Issue Exmark's Argument Briggs' Argument Held
Whether surviving PTO reexamination alone precludes summary judgment of invalidity Surviving multiple reexaminations supports substantial deference and justifies summary judgment Reexamination findings are not dispositive; district court must make an independent factual determination Reexamination confirmation alone cannot be the sole basis for summary judgment of no invalidity; vacated and remanded for independent review
Whether claim 1 is indefinite for "elongated and substantially straight" Claim language, specification figures, and functional guidance provide reasonable certainty Term lacks objective boundaries; expert could not quantify straightness/length Affirmed: term is not indefinite when read in light of the specification and prosecution history
Admissibility and sufficiency of Exmark’s damages evidence (5% royalty on whole mower sales) Using whole-product sales as royalty base is acceptable and Georgia-Pacific analysis supports a rate Expert failed to tie the 5% rate to the Georgia-Pacific factors or to apportion the patented feature’s value Damages verdict vacated: expert opinion inadmissible for failing to tie the 5% rate to case facts; new trial on damages required
Exclusion of prior-art evidence and willfulness trial evidence post-Halo District court reasonably excluded some prior-art evidence and excluded validity evidence based on Seagate analysis Excluding prior-art/validity evidence was error; Halo requires jury to determine willfulness and state of mind; prior-art timing matters Vacated willfulness finding and enhanced damages; district court must reconsider prior-art evidence relevance to state of mind and whether a new willfulness trial is required

Key Cases Cited

  • Pfizer, Inc. v. Apotex, Inc., 480 F.3d 1348 (Fed. Cir. 2007) (PTO examiner findings are evidence but not binding on courts)
  • Fromson v. Advance Offset Plate, Inc., 755 F.2d 1549 (Fed. Cir. 1985) (examiner decisions do not bind district courts)
  • Interconnect Planning Corp. v. Feil, 774 F.2d 1132 (Fed. Cir. 1985) (district court must reach independent conclusion despite PTO decisions)
  • Nautilus, Inc. v.
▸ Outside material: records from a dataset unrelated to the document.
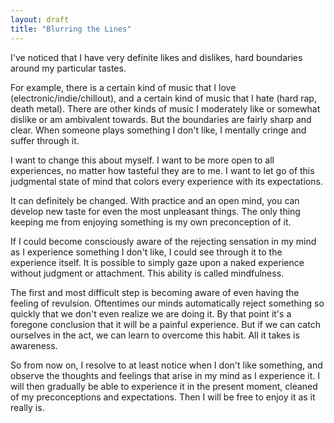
 ```yaml
---
layout: draft
title: "Blurring the Lines"
---
```


I've noticed that I have very definite likes and dislikes, hard boundaries around my particular tastes.

For example, there is a certain kind of music that I love (electronic/indie/chillout), and a certain kind of music that I hate (hard rap, death metal). There are other kinds of music I moderately like or somewhat dislike or am ambivalent towards. But the boundaries are fairly sharp and clear. When someone plays something I don't like, I mentally cringe and suffer through it.

I want to change this about myself. I want to be more open to all experiences, no matter how tasteful they are to me. I want to let go of this judgmental state of mind that colors every experience with its expectations.

It can definitely be changed. With practice and an open mind, you can develop new taste for even the most unpleasant things. The only thing keeping me from enjoying something is my own preconception of it.

If I could become consciously aware of the rejecting sensation in my mind as I experience something I don't like, I could see through it to the experience itself. It is possible to simply gaze upon a naked experience without judgment or attachment. This ability is called mindfulness.

The first and most difficult step is becoming aware of even having the feeling of revulsion. Oftentimes our minds automatically reject something so quickly that we don't even realize we are doing it. By that point it's a foregone conclusion that it will be a painful experience. But if we can catch ourselves in the act, we can learn to overcome this habit. All it takes is awareness.

So from now on, I resolve to at least notice when I don't like something, and observe the thoughts and feelings that arise in my mind as I experience it. I will then gradually be able to experience it in the present moment, cleaned of my preconceptions and expectations. Then I will be free to enjoy it as it really is.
Biosig Instruments, Inc., 134 S. Ct. 2120 (U.S. 2014) (definiteness requires claims inform skilled artisan with reasonable certainty)
  • Uniloc USA, Inc. v. Microsoft Corp., 632 F.3d 1292 (Fed. Cir. 2011) (reasonable-royalty expert testimony must tie theory to case facts)
  • Ericsson, Inc. v. D-Link Sys., Inc., 773 F.3d 1201 (Fed. Cir. 2014) (apportionment required; can be done via royalty base, rate, or both)
  • Lucent Techs., Inc. v. Gateway, Inc., 580 F.3d 1301 (Fed. Cir. 2009) (hypothetical negotiation realism and whole-product royalty bases can be appropriate)
  • ResQNet.com, Inc. v. Lansa, Inc., 594 F.3d 860 (Fed. Cir. 2010) (damages must be tied to the patented invention’s market footprint)
  • Halo Elecs., Inc. v. Pulse Elecs., Inc., 136 S. Ct. 1923 (U.S. 2016) (willful infringement and enhanced damages focus on subjective willfulness; jury determination required)
  • SCA Hygiene Prods. Aktiebolag v. First Quality Baby Prods., LLC, 137 S. Ct. 954 (U.S. 2017) (laches cannot bar damages within 35 U.S.C. § 286 six-year period)
Read the full case

Case Details

Case Name: Exmark Manufacturing Co. v. Briggs & Stratton Power Products Group, LLC
Court Name: Court of Appeals for the Federal Circuit
Date Published: Jan 12, 2018
Citation: 879 F.3d 1332
Docket Number: 2016-2197
Court Abbreviation: Fed. Cir.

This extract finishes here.